_Exercise requirements_. Where the listing below reaches the line containing "14. **Webhook inputs**", start writing out lines exactly, and stop once the line containing "if not centralized." has been written.

_Input records_.
==*==
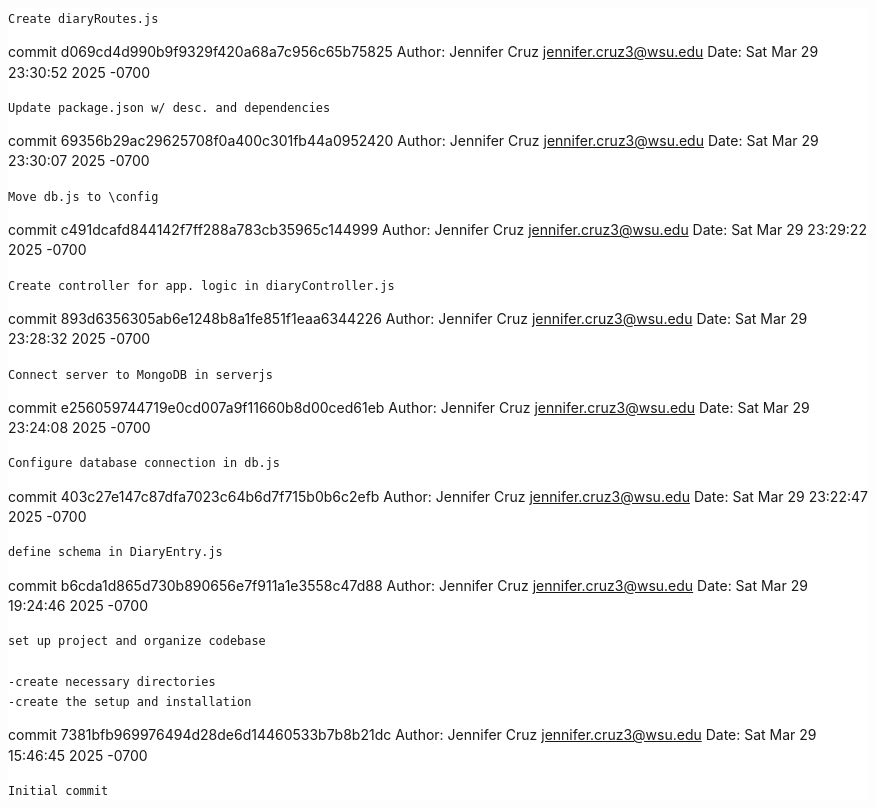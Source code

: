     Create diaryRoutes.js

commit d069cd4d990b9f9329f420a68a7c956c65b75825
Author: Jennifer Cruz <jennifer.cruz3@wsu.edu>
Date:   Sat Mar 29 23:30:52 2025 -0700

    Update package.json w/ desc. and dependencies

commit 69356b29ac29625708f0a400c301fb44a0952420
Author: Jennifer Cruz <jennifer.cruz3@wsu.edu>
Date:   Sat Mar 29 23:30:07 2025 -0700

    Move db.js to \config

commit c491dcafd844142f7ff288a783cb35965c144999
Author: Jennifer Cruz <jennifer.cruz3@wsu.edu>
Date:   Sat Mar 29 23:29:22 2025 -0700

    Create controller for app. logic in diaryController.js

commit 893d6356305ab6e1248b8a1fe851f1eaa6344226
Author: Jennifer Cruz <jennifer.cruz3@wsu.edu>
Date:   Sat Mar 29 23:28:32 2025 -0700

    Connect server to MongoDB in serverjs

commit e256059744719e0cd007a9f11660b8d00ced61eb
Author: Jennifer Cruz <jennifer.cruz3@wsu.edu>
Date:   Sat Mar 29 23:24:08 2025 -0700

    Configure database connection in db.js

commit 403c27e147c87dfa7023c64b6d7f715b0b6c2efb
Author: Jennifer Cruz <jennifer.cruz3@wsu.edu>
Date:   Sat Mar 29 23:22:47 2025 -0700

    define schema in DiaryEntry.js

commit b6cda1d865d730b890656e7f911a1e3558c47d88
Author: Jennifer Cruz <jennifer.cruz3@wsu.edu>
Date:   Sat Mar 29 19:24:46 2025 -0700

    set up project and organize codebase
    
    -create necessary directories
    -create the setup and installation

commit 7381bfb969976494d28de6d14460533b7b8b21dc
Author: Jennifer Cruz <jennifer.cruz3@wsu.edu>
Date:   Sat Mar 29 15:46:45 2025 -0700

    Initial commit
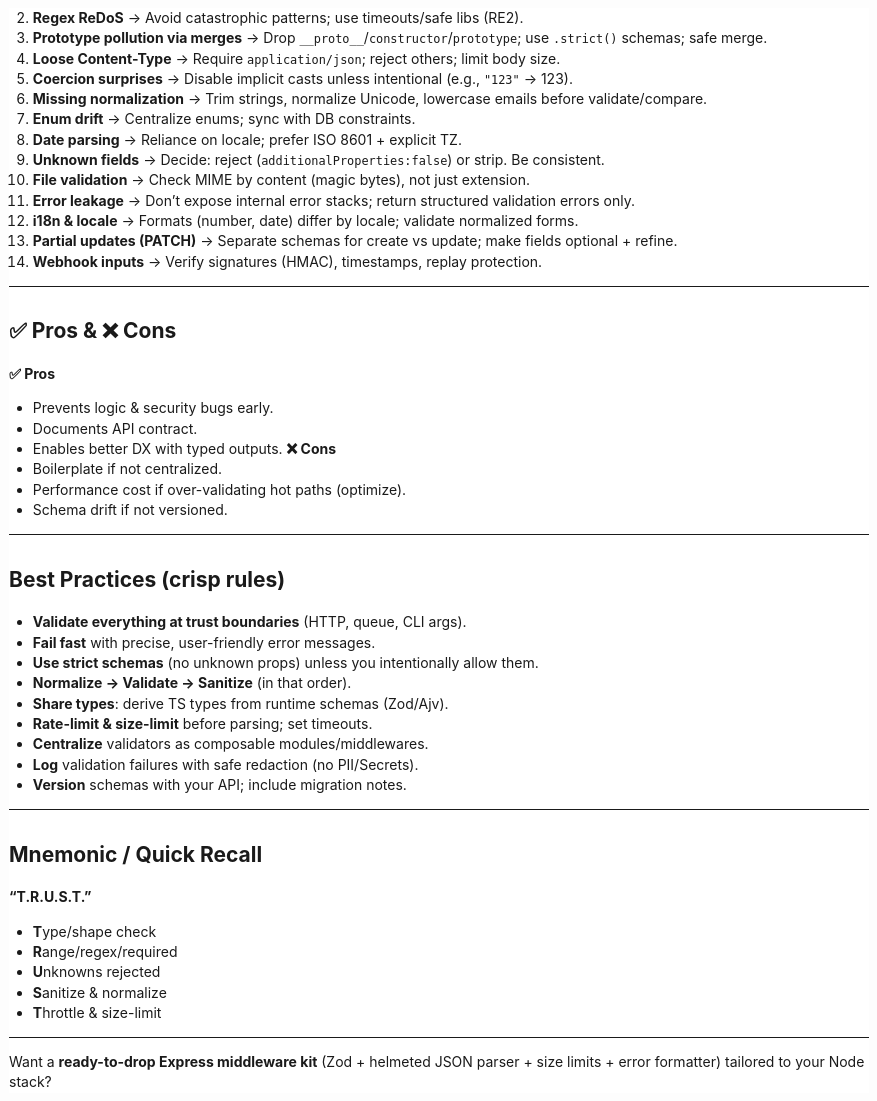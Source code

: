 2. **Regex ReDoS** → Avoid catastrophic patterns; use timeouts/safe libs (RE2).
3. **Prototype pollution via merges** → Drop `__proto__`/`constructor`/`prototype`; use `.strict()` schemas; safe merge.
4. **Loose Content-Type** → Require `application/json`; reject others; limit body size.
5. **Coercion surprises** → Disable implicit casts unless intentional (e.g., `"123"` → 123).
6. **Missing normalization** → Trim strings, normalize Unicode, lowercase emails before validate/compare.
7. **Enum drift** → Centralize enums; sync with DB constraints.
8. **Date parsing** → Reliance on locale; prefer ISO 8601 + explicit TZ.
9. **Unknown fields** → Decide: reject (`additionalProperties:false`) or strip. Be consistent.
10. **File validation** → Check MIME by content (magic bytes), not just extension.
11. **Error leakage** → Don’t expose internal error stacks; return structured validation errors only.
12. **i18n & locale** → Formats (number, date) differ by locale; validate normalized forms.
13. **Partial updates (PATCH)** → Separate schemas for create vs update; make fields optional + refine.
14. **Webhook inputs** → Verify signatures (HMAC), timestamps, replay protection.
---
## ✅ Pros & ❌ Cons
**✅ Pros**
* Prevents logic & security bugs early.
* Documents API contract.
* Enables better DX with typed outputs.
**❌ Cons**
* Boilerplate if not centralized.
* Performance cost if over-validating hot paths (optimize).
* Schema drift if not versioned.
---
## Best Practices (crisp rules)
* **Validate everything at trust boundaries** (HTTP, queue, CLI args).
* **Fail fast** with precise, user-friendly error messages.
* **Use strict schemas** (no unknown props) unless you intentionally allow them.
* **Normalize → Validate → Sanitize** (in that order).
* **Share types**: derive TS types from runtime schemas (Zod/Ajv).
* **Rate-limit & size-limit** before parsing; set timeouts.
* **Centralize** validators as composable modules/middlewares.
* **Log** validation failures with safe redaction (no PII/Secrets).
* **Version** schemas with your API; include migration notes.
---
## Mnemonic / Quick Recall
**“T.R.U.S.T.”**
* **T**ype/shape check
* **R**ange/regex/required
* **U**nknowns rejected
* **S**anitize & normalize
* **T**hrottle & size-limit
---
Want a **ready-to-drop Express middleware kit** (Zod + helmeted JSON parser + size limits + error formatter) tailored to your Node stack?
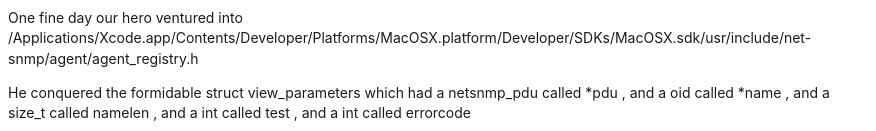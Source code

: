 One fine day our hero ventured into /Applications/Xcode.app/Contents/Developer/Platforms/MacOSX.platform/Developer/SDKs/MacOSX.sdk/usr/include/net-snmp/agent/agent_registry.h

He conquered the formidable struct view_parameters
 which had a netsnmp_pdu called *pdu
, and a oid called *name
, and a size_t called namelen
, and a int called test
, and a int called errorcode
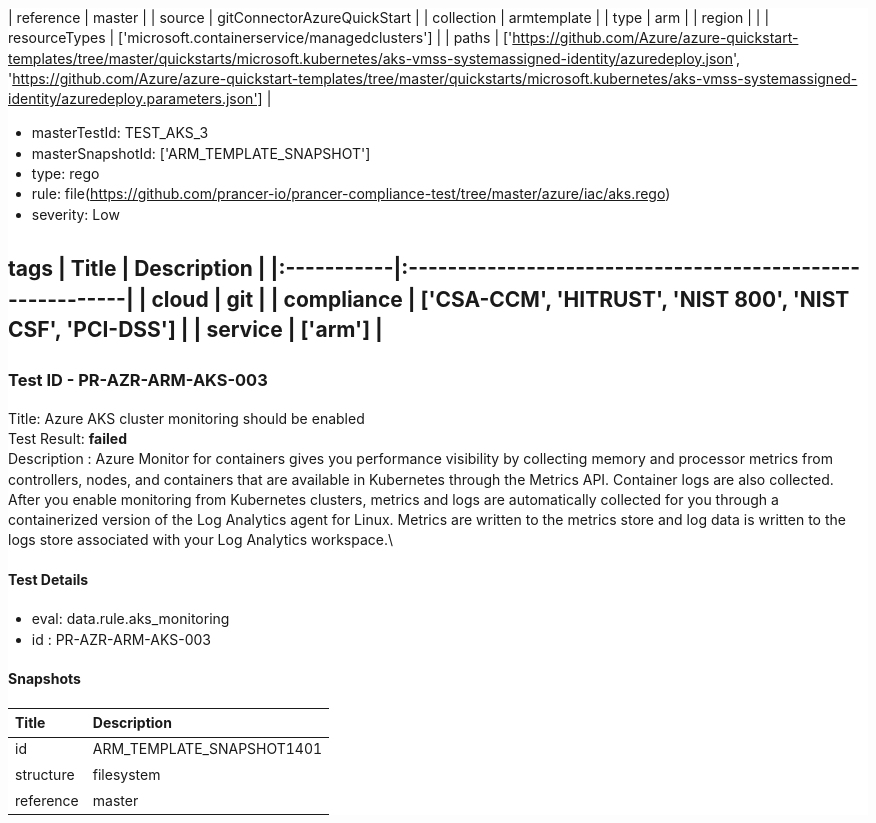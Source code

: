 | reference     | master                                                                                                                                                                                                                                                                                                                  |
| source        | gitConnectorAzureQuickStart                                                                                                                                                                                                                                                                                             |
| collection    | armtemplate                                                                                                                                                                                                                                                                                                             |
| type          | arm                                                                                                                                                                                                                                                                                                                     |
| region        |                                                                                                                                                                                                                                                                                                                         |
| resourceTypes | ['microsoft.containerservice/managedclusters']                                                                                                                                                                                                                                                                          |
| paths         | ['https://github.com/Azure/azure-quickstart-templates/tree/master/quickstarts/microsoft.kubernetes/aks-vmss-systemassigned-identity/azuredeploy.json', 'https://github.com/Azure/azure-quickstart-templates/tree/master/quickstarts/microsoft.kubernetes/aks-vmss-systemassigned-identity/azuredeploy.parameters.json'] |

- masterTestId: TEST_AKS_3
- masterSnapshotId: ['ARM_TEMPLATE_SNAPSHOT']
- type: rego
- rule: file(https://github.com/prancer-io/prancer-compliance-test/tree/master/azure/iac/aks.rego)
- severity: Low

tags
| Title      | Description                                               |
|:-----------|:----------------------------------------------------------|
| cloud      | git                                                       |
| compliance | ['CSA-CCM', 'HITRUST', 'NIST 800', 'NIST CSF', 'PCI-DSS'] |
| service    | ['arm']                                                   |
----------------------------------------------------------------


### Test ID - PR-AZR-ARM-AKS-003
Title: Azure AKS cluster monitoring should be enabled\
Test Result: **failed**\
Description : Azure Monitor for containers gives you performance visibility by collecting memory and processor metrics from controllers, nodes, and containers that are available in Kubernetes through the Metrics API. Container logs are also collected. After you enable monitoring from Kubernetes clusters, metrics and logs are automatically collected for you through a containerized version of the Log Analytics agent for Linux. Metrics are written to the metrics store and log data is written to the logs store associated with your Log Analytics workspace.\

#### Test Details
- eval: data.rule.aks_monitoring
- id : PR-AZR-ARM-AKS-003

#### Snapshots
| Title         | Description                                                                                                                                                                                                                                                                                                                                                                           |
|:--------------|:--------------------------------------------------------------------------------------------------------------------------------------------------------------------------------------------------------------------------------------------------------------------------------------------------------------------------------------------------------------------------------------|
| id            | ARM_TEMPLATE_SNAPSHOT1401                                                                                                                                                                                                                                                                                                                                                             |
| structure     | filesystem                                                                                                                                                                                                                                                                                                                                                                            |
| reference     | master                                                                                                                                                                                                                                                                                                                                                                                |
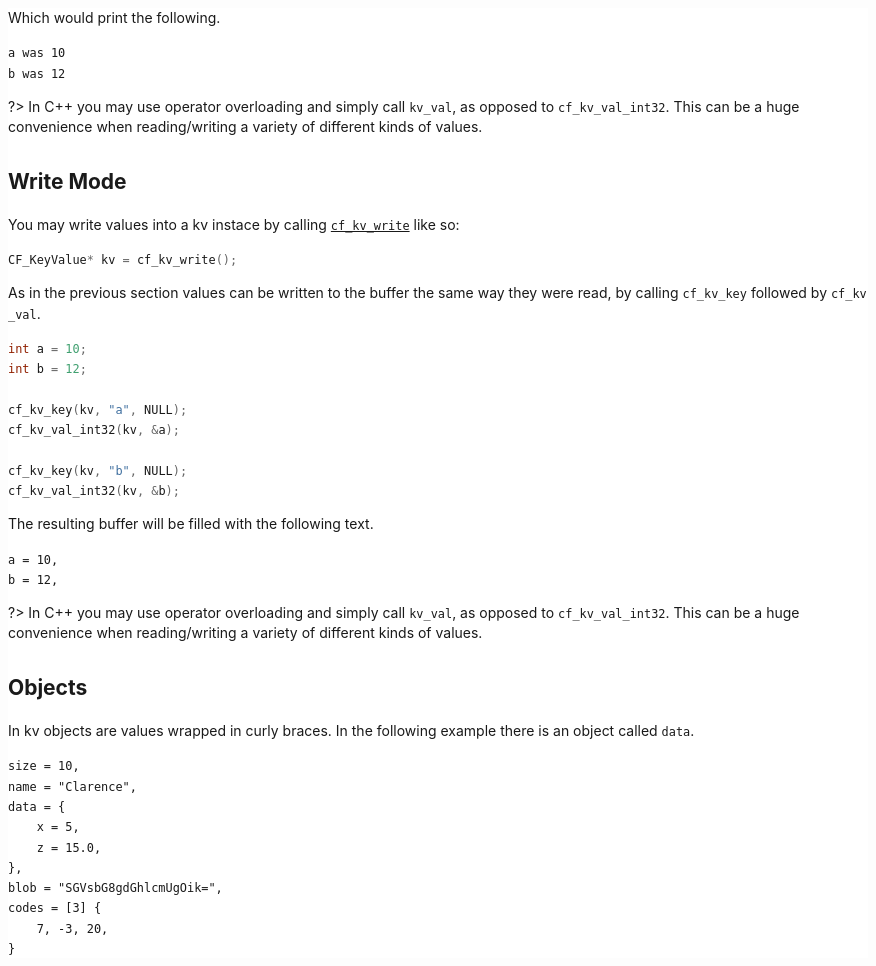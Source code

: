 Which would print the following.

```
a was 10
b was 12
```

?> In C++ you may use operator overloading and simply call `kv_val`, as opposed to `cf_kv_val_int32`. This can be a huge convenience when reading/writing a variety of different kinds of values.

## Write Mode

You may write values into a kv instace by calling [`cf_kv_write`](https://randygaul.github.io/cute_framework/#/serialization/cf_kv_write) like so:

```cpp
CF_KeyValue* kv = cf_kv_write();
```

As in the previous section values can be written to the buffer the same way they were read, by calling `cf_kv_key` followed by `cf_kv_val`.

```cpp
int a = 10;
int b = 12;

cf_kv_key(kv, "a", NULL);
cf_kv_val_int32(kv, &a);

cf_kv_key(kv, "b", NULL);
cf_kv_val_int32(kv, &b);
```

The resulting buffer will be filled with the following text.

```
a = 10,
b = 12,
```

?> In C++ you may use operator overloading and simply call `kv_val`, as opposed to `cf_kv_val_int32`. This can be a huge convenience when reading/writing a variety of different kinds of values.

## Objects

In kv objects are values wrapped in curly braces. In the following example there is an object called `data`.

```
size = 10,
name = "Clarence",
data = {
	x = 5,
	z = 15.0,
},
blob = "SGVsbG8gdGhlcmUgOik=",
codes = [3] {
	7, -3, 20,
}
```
==*==
_Answer to this task_.
14. **Webhook inputs** → Verify signatures (HMAC), timestamps, replay protection.
---
## ✅ Pros & ❌ Cons
**✅ Pros**
* Prevents logic & security bugs early.
* Documents API contract.
* Enables better DX with typed outputs.
**❌ Cons**
* Boilerplate if not centralized.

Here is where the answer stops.